▶ YOUR INSTRUCTIONS
The required result is each line of the entries below containing the string "first".

▶ LISTED RECORDS
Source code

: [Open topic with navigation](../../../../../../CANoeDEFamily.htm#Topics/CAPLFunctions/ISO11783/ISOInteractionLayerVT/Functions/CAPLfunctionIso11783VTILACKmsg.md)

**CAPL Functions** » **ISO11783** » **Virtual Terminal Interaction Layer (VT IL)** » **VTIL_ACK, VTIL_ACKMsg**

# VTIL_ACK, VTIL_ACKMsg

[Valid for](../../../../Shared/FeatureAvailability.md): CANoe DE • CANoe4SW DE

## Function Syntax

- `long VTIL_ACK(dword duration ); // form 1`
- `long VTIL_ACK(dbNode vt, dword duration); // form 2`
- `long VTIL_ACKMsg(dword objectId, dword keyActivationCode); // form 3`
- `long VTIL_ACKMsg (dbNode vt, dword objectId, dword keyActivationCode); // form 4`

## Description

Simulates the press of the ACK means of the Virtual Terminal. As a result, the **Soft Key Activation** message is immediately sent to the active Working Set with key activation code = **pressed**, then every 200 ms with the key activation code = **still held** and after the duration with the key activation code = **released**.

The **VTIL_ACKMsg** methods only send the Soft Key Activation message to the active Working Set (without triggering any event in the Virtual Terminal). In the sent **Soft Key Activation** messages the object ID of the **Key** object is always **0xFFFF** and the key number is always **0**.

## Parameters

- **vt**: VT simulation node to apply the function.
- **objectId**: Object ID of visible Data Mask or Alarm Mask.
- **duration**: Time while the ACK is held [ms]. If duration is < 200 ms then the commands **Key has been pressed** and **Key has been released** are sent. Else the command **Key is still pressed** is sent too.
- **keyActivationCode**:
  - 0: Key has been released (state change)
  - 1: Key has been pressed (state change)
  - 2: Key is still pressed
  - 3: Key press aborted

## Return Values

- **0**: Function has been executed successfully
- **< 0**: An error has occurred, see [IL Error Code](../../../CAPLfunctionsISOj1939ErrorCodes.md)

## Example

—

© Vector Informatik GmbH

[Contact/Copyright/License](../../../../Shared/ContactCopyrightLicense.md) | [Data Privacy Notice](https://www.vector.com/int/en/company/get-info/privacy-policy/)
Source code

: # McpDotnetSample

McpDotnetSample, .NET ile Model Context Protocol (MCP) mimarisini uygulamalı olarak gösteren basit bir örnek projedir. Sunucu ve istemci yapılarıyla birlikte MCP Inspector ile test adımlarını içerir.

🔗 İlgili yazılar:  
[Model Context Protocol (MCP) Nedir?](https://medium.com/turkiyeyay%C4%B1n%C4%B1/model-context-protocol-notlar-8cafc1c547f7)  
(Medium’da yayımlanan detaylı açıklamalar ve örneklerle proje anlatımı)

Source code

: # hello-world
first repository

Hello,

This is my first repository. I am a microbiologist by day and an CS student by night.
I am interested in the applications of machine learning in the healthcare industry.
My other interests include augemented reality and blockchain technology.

▶ RESULT OF THIS TASK
first repository
This is my first repository. I am a microbiologist by day and an CS student by night.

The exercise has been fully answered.